Correlation Between Multi-manager High and Goldman Sachs
Can any of the company-specific risk be diversified away by investing in both Multi-manager High and Goldman Sachs at the same time? Although using a correlation coefficient on its own may not help to predict future stock returns, this module helps to understand the diversifiable risk of combining Multi-manager High and Goldman Sachs into the same portfolio, which is an essential part of the fundamental portfolio management process.
By analyzing existing cross correlation between Multi Manager High Yield and Goldman Sachs Enhanced, you can compare the effects of market volatilities on Multi-manager High and Goldman Sachs and check how they will diversify away market risk if combined in the same portfolio for a given time horizon. You can also utilize pair trading strategies of matching a long position in Multi-manager High with a short position of Goldman Sachs. Check out your portfolio center. Please also check ongoing floating volatility patterns of Multi-manager High and Goldman Sachs.
Diversification Opportunities for Multi-manager High and Goldman Sachs
0.31 | Correlation Coefficient |
Weak diversification
The 3 months correlation between Multi-manager and Goldman is 0.31. Overlapping area represents the amount of risk that can be diversified away by holding Multi Manager High Yield and Goldman Sachs Enhanced in the same portfolio, assuming nothing else is changed. The correlation between historical prices or returns on Goldman Sachs Enhanced and Multi-manager High is a relative statistical measure of the degree to which these equity instruments tend to move together. The correlation coefficient measures the extent to which returns on Multi Manager High Yield are associated (or correlated) with Goldman Sachs. Values of the correlation coefficient range from -1 to +1, where. The correlation of zero (0) is possible when the price movement of Goldman Sachs Enhanced has no effect on the direction of Multi-manager High i.e., Multi-manager High and Goldman Sachs go up and down completely randomly.

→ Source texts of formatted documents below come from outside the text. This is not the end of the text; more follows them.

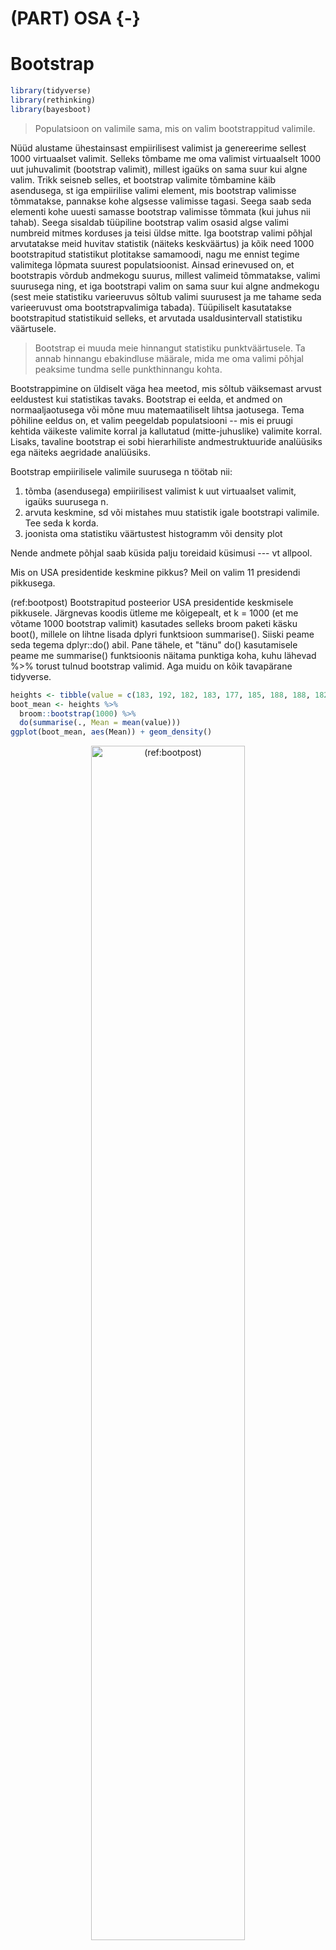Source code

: 

# (PART) OSA {-}

# Bootstrap


```r
library(tidyverse)
library(rethinking)
library(bayesboot)
```


> Populatsioon on valimile sama, mis on valim bootstrappitud valimile. 

Nüüd alustame ühestainsast empiirilisest valimist ja genereerime sellest 1000 virtuaalset valimit. 
Selleks tõmbame me oma valimist virtuaalselt 1000 uut juhuvalimit (bootstrap valimit), millest igaüks on sama suur kui algne valim. 
Trikk seisneb selles, et bootstrap valimite tõmbamine käib asendusega, st iga empiirilise valimi element, mis bootstrap valimisse tõmmatakse, pannakse kohe algsesse valimisse tagasi. 
Seega saab seda elementi kohe uuesti samasse bootstrap valimisse tõmmata (kui juhus nii tahab). 
Seega sisaldab tüüpiline bootstrap valim osasid algse valimi numbreid mitmes korduses ja teisi üldse mitte. 
Iga bootstrap valimi põhjal arvutatakse meid huvitav statistik (näiteks keskväärtus) ja kõik need 1000 bootstrapitud statistikut plotitakse samamoodi, nagu me ennist tegime valimitega lõpmata suurest populatsioonist. 
Ainsad erinevused on, et bootstrapis võrdub andmekogu suurus, millest valimeid tõmmatakse, valimi suurusega ning, et iga bootstrapi valim on sama suur kui algne andmekogu (sest meie statistiku varieeruvus sõltub valimi suurusest ja me tahame seda varieeruvust oma bootstrapvalimiga tabada). 
Tüüpiliselt kasutatakse bootstrapitud statistikuid selleks, et arvutada usaldusintervall statistiku väärtusele.

> Bootstrap ei muuda meie hinnangut statistiku punktväärtusele. Ta annab hinnangu 
    ebakindluse määrale, mida me oma valimi põhjal peaksime tundma selle punkthinnangu kohta.
    
 Bootstrappimine on üldiselt väga hea meetod, mis sõltub väiksemast arvust eeldustest kui statistikas tavaks. Bootstrap ei eelda, et andmed on normaaljaotusega või mõne muu matemaatiliselt lihtsa jaotusega. Tema põhiline eeldus on, et valim peegeldab populatsiooni -- mis ei pruugi kehtida väikeste valimite korral ja kallutatud (mitte-juhuslike) valimite korral. Lisaks, tavaline bootstrap ei sobi hierarhiliste andmestruktuuride analüüsiks ega näiteks aegridade analüüsiks.

Bootstrap empiirilisele valimile suurusega n töötab nii:

1. tõmba (asendusega) empiirilisest valimist k uut virtuaalset valimit, igaüks suurusega n.
2. arvuta keskmine, sd või mistahes muu statistik igale bootstrapi valimile. Tee seda k korda.
3. joonista oma statistiku väärtustest histogramm või density plot

Nende andmete põhjal saab küsida palju toreidaid küsimusi --- vt allpool.

Mis on USA presidentide keskmine pikkus? Meil on valim 11 presidendi pikkusega.

(ref:bootpost) Bootstrapitud posteerior USA presidentide keskmisele pikkusele. Järgnevas koodis ütleme me kõigepealt, et k = 1000 (et me võtame 1000 bootstrap valimit) kasutades selleks broom paketi käsku boot(), millele on lihtne lisada dplyri funktsioon summarise(). Siiski peame seda tegema dplyr::do() abil. Pane tähele, et "tänu" do() kasutamisele peame me summarise() funktsioonis näitama punktiga koha, kuhu lähevad %>% torust tulnud bootstrap valimid. Aga muidu on kõik tavapärane tidyverse.


```r
heights <- tibble(value = c(183, 192, 182, 183, 177, 185, 188, 188, 182, 185, 188))
boot_mean <- heights %>% 
  broom::bootstrap(1000) %>% 
  do(summarise(., Mean = mean(value)))
ggplot(boot_mean, aes(Mean)) + geom_density()
```

<div class="figure" style="text-align: center">
<img src="09_bootstrap_files/figure-html/bootpost-1.png" alt="(ref:bootpost)" width="70%" />
<p class="caption">(\#fig:bootpost)(ref:bootpost)</p>
</div>

Mida selline keskväärtuste jaotus tähendab? Me võime seda vaadelda posterioorse tõenäosusjaotusena. Selle tõlgenduse kohaselt iseloomustab see jaotus täpselt meie usku presidentide keskmise pikkuse kohta, niipalju kui see usk põhineb bootstrappimises kasutatud andmetel. Senikaua, kui meil pole muud relevantset teavet, on kõik, mida me usume teadvat USA presidentide keskmise pikkuse kohta, peidus selles jaotuses. Need pikkused, mille kohal jaotus on kõrgem, sisaldavad meie jaoks tõenäolisemalt tegelikku USA presidentide keskmist pikkust kui need pikkused, mille kohal posterioorne jaotus on madalam.   

Kuidas selle jaotusega edasi töötada? See on lihtne: meil on 1000 arvu ja me teeme nendega kõike seda, mida parasjagu tahame.

Näiteks me võime arvutada, millisesse pikkuste vahemikku jääb 92% meie usust USA presidentide tõelise keskmise pikkuse kohta. See tähendab, et teades seda vahemikku peaksime olema valmis maksma mitte rohkem kui 92 senti pileti eest, mis juhul kui USA presidentide keskmine pikkus tõesti jääb sinna vahemikku, toob meile võidu suuruses 1 EUR (ja 8 senti kasumit). Selline kihlveokontor on muide täiesti respektaabel ja akadeemiline tõenäosuse tõlgendus; see on paljude arvates lausa parim tõlgendus, mis meil on. 

Miks just 92% usaldusinterval? Vastus on, et miks mitte? Meil pole ühtegi universaalset põhjust eelistada üht usaldusvahemiku suurust teisele. Olgu meil usaldusinteval 90%, 92% või 95% --- tõlgendus on ikka sama. Nimelt, et me usume, et suure tõenäosusega jääb tegelik keskväärtus meie poolt arvutatud vahemikku. Mudeli ja maailma erinevused tingivad niikuinii selle, et konkreetne number ei kandu mudelist üle pärismaailma. NB! pane tähele, et eelnevalt mainitud kihlveokontor töötab mudeli maailmas, mitte teie kodu lähedasel hipodroomil.  

92% usaldusintervalli arvutamiseks on kaks meetodit, mis enamasti annavad vaid veidi erinevaid tulemusi.

1. HPDI --- Highest Density Probability Interval --- alustab jaotuse tipust (tippudest) ja katab 92% jaotuse kõrgema(te) osa(de) pindalast


```r
HPDI(heights$value, prob = 0.92)
#> |0.92 0.92| 
#>   177   192
```


2. PI --- Probability Interval --- alustab jaotuse servadest ja katab kummagist servast 4% jaotuse pindalast. See on sama, mis arvutada 4% ja 96% kvantiilid


```r
PI(heights$value, prob = 0.92)
#>  4% 96% 
#> 179 190
```


HPDI on üldiselt parem mõõdik kui PI, aga teatud juhtudel on seda raskem arvutada. Kui HPDI ja PI tugevalt erinevad, on hea mõte piirduda jaotuse enda avaldamisega --- jaotus ise sisaldab kogu informatsiooni, mis meil on oma statistiku väärtuse kohta. Intervallid on lihtsalt summaarsed statistikud andmete kokkuvõtlikuks esitamiseks.

Kui suure tõenäosusega on USA presidentide keskmine pikkus suurem kui USA populatsiooni meeste keskmine pikkus (178.3 cm mediaan)?


```r
mean(heights$value > 178.3)
#> [1] 0.909
```

Ligikaudu 100% tõenäosusega (valimis on 1 mees alla 182 cm, ja tema on 177 cm). Lühikesed jupatsid ei saa Ameerikamaal presidendiks!

## Veidi keerulisem bootstrap {-}

Eelnevalt tutvustasime nn protsentiilmeetodit bootstrapi arvutamiseks. 
See lihtne meetod on küll populaarne ja annab sageli häid tulemusi, aga ei ole parim meetod bootstrappimiseks. 
Empiiriline bootstrap on sellest ainult veidi keerulisem, aga annab robustsemaid tulemusi. 
Selles ei ploti me enam mitte 1000 statistiku väärtust vaid 1000 erinevust bootstrapitud statistiku väärtuse ja empiirilise valimi põhjal arvutatud statistiku väärtuse vahel.

(ref:empboot) Empiirilise bootstrapi posteerior USA presidentide keskmisele pikkusele.


```r
boot_mean <- boot_mean %>% 
  mutate(Diff = Mean - mean(heights$value))
ggplot(boot_mean, aes(Diff)) +
  geom_density()
```

<div class="figure" style="text-align: center">
<img src="09_bootstrap_files/figure-html/empboot-1.png" alt="(ref:empboot)" width="70%" />
<p class="caption">(\#fig:empboot)(ref:empboot)</p>
</div>

Ja usaldusinterval tuleb niiviisi

```r
bm_hdi <- HPDI(boot_mean$Diff, prob = 0.95)
ci <- mean(heights$value) + bm_hdi
ci
#> |0.95 0.95| 
#>   183   187
```

## Bayesi bootstrap {-}

Kui klassikalise bootstrap meetodi pakkus välja B. Efron aastal 1979, siis selle Bayesi versioon avaldati D.B. Rubini poolt 1981. a.
Bayesi versioon bootstrapist on implementeeritud "bayesboot" paketis funktsioonis `bayesboot()`.
Hea lihtsa seletuse Bayesi bootstrapi kohta saab siit https://www.youtube.com/watch?v=WMAgzr99PKE ja lihtsa r koodi selle meetodi rakendamiseks saab siit https://www.r-bloggers.com/simple-bayesian-bootstrap/. 

Lühidalt, erinevalt eelkirjeldatud tava-bootstrapist simuleeritakse Bayesi bootstrapis posterioorjaotused, näiteks arvutatakse kaalutud keskmine, kus ühtlasest jaotusest pärit kaalud on prioriks. 

Näited sellest, kuidas kasutada bayesbooti standardhälbe, korrelatsioonikoefitsiendi ja lineaarse mudeli koefitsientide usalduspiiride arvutamiseks leiate `?bayesboot` käsuga.


(ref:bayesboot) Bayesi bootstrapi posteerior USA presidentide keskmisele pikkusele. Vaikimisi pannakse siin kaalud (prior) valimi indeksile.


```r
heights_bb <- bayesboot(heights$value, mean)
plot(heights_bb, compVal = 185)
HPDI(heights_bb$V1, prob = 0.95)
#> |0.95 0.95| 
#>   183   187
```

<div class="figure" style="text-align: center">
<img src="09_bootstrap_files/figure-html/bayesboot-1.png" alt="(ref:bayesboot)" width="70%" />
<p class="caption">(\#fig:bayesboot)(ref:bayesboot)</p>
</div>

Vaikimisi pannakse `bayesboot()` funktsioonis statistiku arvutamisel kaalud (prior) valimi indeksile, mis annab erineva tulemuse kui näiteks kaalutud keskmise arvutamisel kui kaalud (prior) pannakse valimi väärtustele.
 
Aritmeetilise keskmise Bayesi bootstrap väärtused kasutades kaalutud keskmise funktsiooni `weighted.mean` saab niimoodi:

```r
heights_bb_w <- bayesboot(heights$value, 
                         weighted.mean, 
                         use.weights = TRUE)
```

Tõenäosus, et keskmine on suurem kui 182 cm

```r
mean(heights_bb[, 1] > 182)
#> [1] 0.992
```

Kahe keskväärtuse erinevus (ES = keskmine1 - keskmine2):

(ref:bayeses) Bayesi bootstrap ES-le.


```r
set.seed(1)
## Simulate two random normal distributions with mean 0. 
## True difference is 0.
dfr <- tibble(a = rnorm(10, 0, 1), 
              b = rnorm(10, 0, 1),
              c = a - b)
dfr_bb <- bayesboot(dfr$c, weighted.mean, use.weights = TRUE )
plot(dfr_bb, compVal = 0)
```

<div class="figure" style="text-align: center">
<img src="09_bootstrap_files/figure-html/bayeses-1.png" alt="(ref:bayeses)" width="70%" />
<p class="caption">(\#fig:bayeses)(ref:bayeses)</p>
</div>

BayesianFirstAid raamatukogu funktsioon bayes.t.test() annab kasutades t-jaotuse tõepäramudelit üsna täpselt sama vastuse. 
See raamatukogu eeldab JAGS mcmc sämpleri installeerimist. 
Abi saab siit https://github.com/rasmusab/bayesian_first_aid ja siit https://faculty.washington.edu/jmiyamot/p548/installing.jags.pdf.

## Parameetriline bootstrap {-}

Kui me arvame, et me teame, mis jaotusega on meie andmed, ja meil on suhteliselt vähe andmepunkte, võib olla mõistlik lisada bootstrapile andmete jaotuse mudel. Näiteks, meie USA presidentide pikkused võiksid olla umbkaudu normaaljaotusega (sest me teame, et USA meeste pikkused on seda). Seega fitime kõigepealt presidentide pikkusandmetega normaaljaotuse ja seejärel tõmbame bootsrap valimid sellest normaaljaotuse mudelist.
Normaaljaotuse mudelil on 2 parameetrit: keskmine (mu) ja standardhälve (sigma), mida saame fittida valimiandmete põhjal:

(ref:paramboot) Parameetrilise bootstrapi posteerior USA presidentide keskmisele pikkusele.


```r
mu <- mean(heights$value)
sigma <- sd(heights$value)
N <- length(heights$value)
sample_means <- tibble(value = rnorm(N * 1000, mu, sigma), 
                       indeks = rep(1:1000, each = N))

sample_means_sum <- sample_means %>% 
  group_by(indeks) %>% 
  summarise(Mean = mean(value))

ggplot(sample_means_sum, aes(x = Mean)) +
  geom_histogram(color = "white", bins = 20)
HPDI(sample_means_sum$Mean)
#> |0.89 0.89| 
#>   183   187
```

<div class="figure" style="text-align: center">
<img src="09_bootstrap_files/figure-html/paramboot-1.png" alt="(ref:paramboot)" width="70%" />
<p class="caption">(\#fig:paramboot)(ref:paramboot)</p>
</div>

Üldiselt ei soovita me parameetrilist bootstrappi väga soojalt, sest täisbayesiaanlik alternatiiv, mida me kohe õppima asume, on sellest paindlikum.

(ref:bootmeth) Bootstrappimise meetodid.

<div class="figure" style="text-align: center">
<img src="img/boot1.pdf" alt="(ref:bootmeth)" width="50%" />
<p class="caption">(\#fig:bootmeth)(ref:bootmeth)</p>
</div>

## Bootstrappimine ei ole kogu tõde {-}

Bootstrappimine on võimas ja väga laia kasutusalaga meetodite kogum. Sellel on siiski üks oluline puudus. Nimelt arvestab bootstrap ainult andmetega ja ignoreerib taustateadmisi (parameetriline bootstrap küll eeldab taustateadmisetele tuginevalt jaotusmudelit, kuid ignoreerib kogu muud taustateadmist). Miks on see probleem?

Mõtleme hetkeks sellele teadusliku meetodi osale, millel põhineb suuresti näiteks Darwini liikide tekkimise argument. See on nn *inference to the best explanation*, mille kohaselt on eelistatud see teooria, mis on parimas kooskõlas faktidega, ehk mille kehtimise korral on meie andmete esinemine kõige tõenäolisem. Kui mõni hüpotees omistab andmete esinemisele suure tõenäosuse, siis me ütleme tehnilises keeles, et see hüpotees on tõepärane (*has high likelihood*). Esmapilgul tundub see kõik igati mõistlik, kuid proovime lihtsat mõtteeksperimenti. Selles juhtub nii, et loteriil võidab peaauhinna meile tundmatu kodanik Franz K. Meil on selle fakti (ehk nende andmete) seletamiseks kaks teooriat: 1. Franz K. võit oli juhuslik (loterii oli aus ja keegi peab ju võitma) ja 2. Franz K. vanem õde võltsis loterii tulemusi oma venna kasuks. Teine teooria sobib andmetega palju paremini kui esimene (sest kuigi keegi peab võitma, Franz K. võiduvõimalus oli väga väike); aga ometi eelistab enamus mõistlikke inimesi esimest teooriat. Põhjus on selles, et meil pole iseenesest mingit alust arvata, et Franz K.-l üldse on noorem õde, või et see õde omaks ligipääsu loteriile. Kui me aga saame teada, et Franz K. noorem õde tõesti korraldab loteriid, siis leiame kohe, et asi on kahtlane. 

Siit näeme, et lisaks tõepärale on selleks, et me usuksime mõne teooria kehtimisse, vaja veel, et see teooria oleks piisavalt tõenäoline meie taustateadmiste valguses. Bayesi teoreem ei tee muud, kui arvutab teooria kehtimise posterioorse tõenäosuse (järeltõenäosuse), kasutades selleks meie eelteadmiste ja tõepära kvantitatiivseid mudeleid. 
Seega, Bayesi paradigmas ei arvesta me mitte ainult andmetega, vaid ka taustateadmistega, sünteesides need kokku üheks posterioorseks jaotuseks ehk järeljaotuseks. Selle jaotuse arvutamine erineb bootstrapist, kuid tema tõlgendus ja praktiline töö sellega on samasugune. Erinevalt tavapärasest bootstrapist on Bayes parameetriline meetod, mis sõltub andmete modelleerimisest modeleerija poolt ette antud jaotustesse (normaaljaotus, t jaotus jne). Tegelikult peame me Bayesi arvutuseks modelleerima vähemalt kaks erinevat jaotust: andmete jaotus, mida me kutsume likelihoodiks ehk tõepäraks, ning eelneva teadmise mudel ehk prior, mida samuti modeleeritakse tõenäosusjaotusena.

> Bootstrapil (tavalisel ja Bayesi versioonil) on mõned imelikud formaalsed eeldused:
1. väärtused, mis ei esine valimiandmetes, on võimatud, 2. Väärtused, mis esinevad väljaspool valimi väärtuste vahemikku, on võimatud, 3. andmetes ei esine ajasõltuvusi ega hierarhilisi struktuure. Nendest puudustest hoolimata kasutatakse bootstrappimist laialt ja edukalt --- eelkõige tema lihtsuse ja paindlikuse tõttu. Küll aga tähendavad eelnimetatud puudused, et bootstrap on harva parim meetod teie ülesande lahendamiseks. 

Ehkki bootstrappimine ei arvesta taustateadmistega, ei tee seda olulisel määral ka paljud Bayesi mudelid (mudeldaja vaba valiku tõttu, mitte selle pärast, et mudel ei suudaks taustainfot inkorporeerida). Bayesi meetodite väljatöötajad ei tea sageli ette, milliste teaduslike probleemide lahendamiseks nende mudeleid hakatakse kasutama, ja seega ei kirjuta nad mudelisse ka väga ranget eelteadmist. Nende mudelite teadlastest kasutajad lepivad sageli selllega ja lasevad oma mudelite kaudu "andmetel kõneleda" enam-vähem sellistena, nagu need juhtuvad olema. Sellist lähenemist ei saa alati hukka mõista, sest vahest ei olegi meil palju eelteadmisi oma probleemi kohta, küll aga tuleb mainida, et sellistel juhtudel annab bootstrappimine sageli lihtsama vaevaga väga sarnase tulemuse, kui Bayesi täismäng.
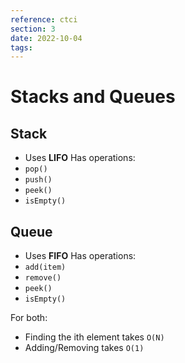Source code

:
```yaml
---
reference: ctci
section: 3
date: 2022-10-04
tags: 
---
```

# Stacks and Queues

## Stack
- Uses **LIFO**
Has operations:
- `pop()`
- `push()`
- `peek()`
- `isEmpty()`

## Queue
- Uses **FIFO**
Has operations:
- `add(item)`
- `remove()`
- `peek()`
- `isEmpty()`

For both:
- Finding the ith element takes `O(N)`
- Adding/Removing takes `O(1)`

Pair Corralation between Multi-manager High and Goldman Sachs
Assuming the 90 days horizon Multi Manager High Yield is expected to generate 2.32 times more return on investment than Goldman Sachs. However, Multi-manager High is 2.32 times more volatile than Goldman Sachs Enhanced. It trades about 0.14 of its potential returns per unit of risk. Goldman Sachs Enhanced is currently generating about 0.21 per unit of risk. If you would invest 715.00 in Multi Manager High Yield on October 11, 2024 and sell it today you would earn a total of 126.00 from holding Multi Manager High Yield or generate 17.62% return on investment over 90 days.
Time Period | 3 Months [change] |
Direction | Moves Together |
Strength | Very Weak |
Accuracy | 100.0% |
Values | Daily Returns |
Multi Manager High Yield vs. Goldman Sachs Enhanced
Performance |
Timeline |
Multi Manager High |
Goldman Sachs Enhanced |
Multi-manager High and Goldman Sachs Volatility Contrast
Predicted Return Density |
Returns |
Pair Trading with Multi-manager High and Goldman Sachs
The main advantage of trading using opposite Multi-manager High and Goldman Sachs positions is that it hedges away some unsystematic risk. Because of two separate transactions, even if Multi-manager High position performs unexpectedly, Goldman Sachs can make up some of the losses. Pair trading also minimizes risk from directional movements in the market. For example, if an entire industry or sector drops because of unexpected headlines, the short position in Goldman Sachs will offset losses from the drop in Goldman Sachs' long position.Multi-manager High vs. Lord Abbett Intermediate | Multi-manager High vs. Dreyfus Municipal Bond | Multi-manager High vs. Ishares Municipal Bond | Multi-manager High vs. Transamerica Intermediate Muni |
Goldman Sachs vs. Inverse High Yield | Goldman Sachs vs. Fidelity Capital Income | Goldman Sachs vs. Voya High Yield | Goldman Sachs vs. Multi Manager High Yield |
Check out your portfolio center.Note that this page's information should be used as a complementary analysis to find the right mix of equity instruments to add to your existing portfolios or create a brand new portfolio. You can also try the Watchlist Optimization module to optimize watchlists to build efficient portfolios or rebalance existing positions based on the mean-variance optimization algorithm.